My colleague John Mallon was in the audience and he has posted an account on the Forest Eireann blog. Here's a taste:
If Chris Snowden, Jeff Stier or Dr Axel Klein are reading this, please accept my apologies for the appalling bad manners of my fellow-countrymen during your visit to Ireland ...
It was most embarrassing as an Irish citizen to have witnessed the ugly contempt shown to the three visitors and in the cold light of day I feel a sense of shame. If any good has come out of it then it can only be that they can finally understand just how extreme the spokespersons for tobacco control have become in Ireland.
Full post: Thanks to Senator John Crown I was embarrassed to be an Irish citizen.
In a separate email to me this afternoon, John wrote:
I'm just back from Dublin and I must say that I am deeply embarrassed by what I saw there.
[Prof] Crown had apparently insisted he should go first and he launched into a tirade against the IEA and the College of Physicians for hosting the event.
He shouted several times, mouthing the usual statistics, quoting from his experiences as an oncologist, and generally hamming it up.
It was a frightening spectacle. He finished by saying he intends now to turn his attention to the tobacco lobby in Ireland.

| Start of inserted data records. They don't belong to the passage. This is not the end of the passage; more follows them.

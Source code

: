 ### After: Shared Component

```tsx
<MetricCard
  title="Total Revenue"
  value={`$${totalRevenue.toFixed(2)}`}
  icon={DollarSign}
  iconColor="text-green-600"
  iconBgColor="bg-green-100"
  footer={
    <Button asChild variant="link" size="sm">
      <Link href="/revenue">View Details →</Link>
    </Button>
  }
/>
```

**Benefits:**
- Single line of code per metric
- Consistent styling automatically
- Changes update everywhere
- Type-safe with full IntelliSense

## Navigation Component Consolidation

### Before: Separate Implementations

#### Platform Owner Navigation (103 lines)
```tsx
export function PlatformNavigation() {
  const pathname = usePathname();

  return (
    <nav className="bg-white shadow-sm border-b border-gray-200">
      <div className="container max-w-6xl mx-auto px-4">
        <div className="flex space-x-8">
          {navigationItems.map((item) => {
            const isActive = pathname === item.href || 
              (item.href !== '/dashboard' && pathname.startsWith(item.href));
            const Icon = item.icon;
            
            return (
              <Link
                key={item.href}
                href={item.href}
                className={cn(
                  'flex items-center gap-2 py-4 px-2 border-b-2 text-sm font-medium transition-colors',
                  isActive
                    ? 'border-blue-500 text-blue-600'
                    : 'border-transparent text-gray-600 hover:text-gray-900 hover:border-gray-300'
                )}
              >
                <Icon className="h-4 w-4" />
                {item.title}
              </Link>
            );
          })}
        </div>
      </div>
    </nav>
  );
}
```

But that's not the half of it, reported John:
When [Crown] finished speaking he didn't return to the table [where the other panellists were sitting]. He came down to the front of the hall and sat sideways, never once looking up at any of the other speakers.

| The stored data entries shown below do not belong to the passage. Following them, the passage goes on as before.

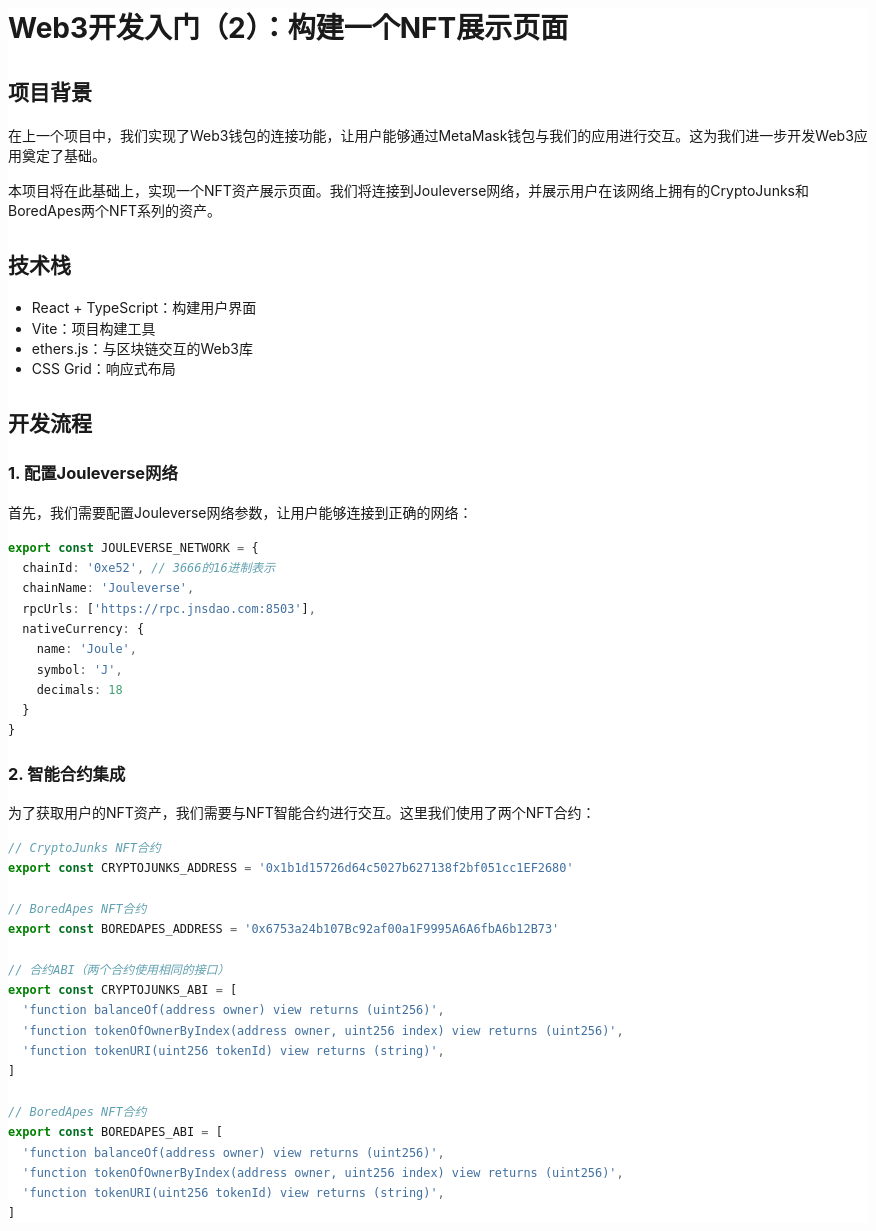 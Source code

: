 # Web3开发入门（2）：构建一个NFT展示页面

## 项目背景

在上一个项目中，我们实现了Web3钱包的连接功能，让用户能够通过MetaMask钱包与我们的应用进行交互。这为我们进一步开发Web3应用奠定了基础。

本项目将在此基础上，实现一个NFT资产展示页面。我们将连接到Jouleverse网络，并展示用户在该网络上拥有的CryptoJunks和BoredApes两个NFT系列的资产。

## 技术栈

- React + TypeScript：构建用户界面
- Vite：项目构建工具
- ethers.js：与区块链交互的Web3库
- CSS Grid：响应式布局

## 开发流程

### 1. 配置Jouleverse网络

首先，我们需要配置Jouleverse网络参数，让用户能够连接到正确的网络：

```typescript
export const JOULEVERSE_NETWORK = {
  chainId: '0xe52', // 3666的16进制表示
  chainName: 'Jouleverse',
  rpcUrls: ['https://rpc.jnsdao.com:8503'],
  nativeCurrency: {
    name: 'Joule',
    symbol: 'J',
    decimals: 18
  }
}
```

### 2. 智能合约集成

为了获取用户的NFT资产，我们需要与NFT智能合约进行交互。这里我们使用了两个NFT合约：

```typescript
// CryptoJunks NFT合约
export const CRYPTOJUNKS_ADDRESS = '0x1b1d15726d64c5027b627138f2bf051cc1EF2680'

// BoredApes NFT合约
export const BOREDAPES_ADDRESS = '0x6753a24b107Bc92af00a1F9995A6A6fbA6b12B73'

// 合约ABI（两个合约使用相同的接口）
export const CRYPTOJUNKS_ABI = [
  'function balanceOf(address owner) view returns (uint256)',
  'function tokenOfOwnerByIndex(address owner, uint256 index) view returns (uint256)',
  'function tokenURI(uint256 tokenId) view returns (string)',
]

// BoredApes NFT合约
export const BOREDAPES_ABI = [
  'function balanceOf(address owner) view returns (uint256)',
  'function tokenOfOwnerByIndex(address owner, uint256 index) view returns (uint256)',
  'function tokenURI(uint256 tokenId) view returns (string)',
]
```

He produced a smartphone or iPad and proceeded to use it for the remainder of the evening, never acknowledging comments by either Chris, Axel or Jeff that were directed at him from the podium. It was the most arrogant, bad-mannered display I have seen in years.
When the speakers had all finished, Kathleen O'Meara of the Irish Cancer Society arrived. The debate was just being thrown open to the floor and the chairman, Ivan Yates, immediately deferred to her. She spoke for several minutes, then picked up her handbag and left.
John added:
In the context of the evening and having heard what was said, I took the microphone, introduced myself, and said I was a smoker. My main point was that activists like John Crown are not talking to me or any smokers out there.
They are talking 'at' us and as a result they were not being heard by the very people they claim to be trying to reach.
Sounds like quite an evening. Sadly I'm told there were no journalists present to witness Crown's behaviour.
Not that it would make any difference. They would probably shrug their shoulders and say, "John Crown? He's a character!"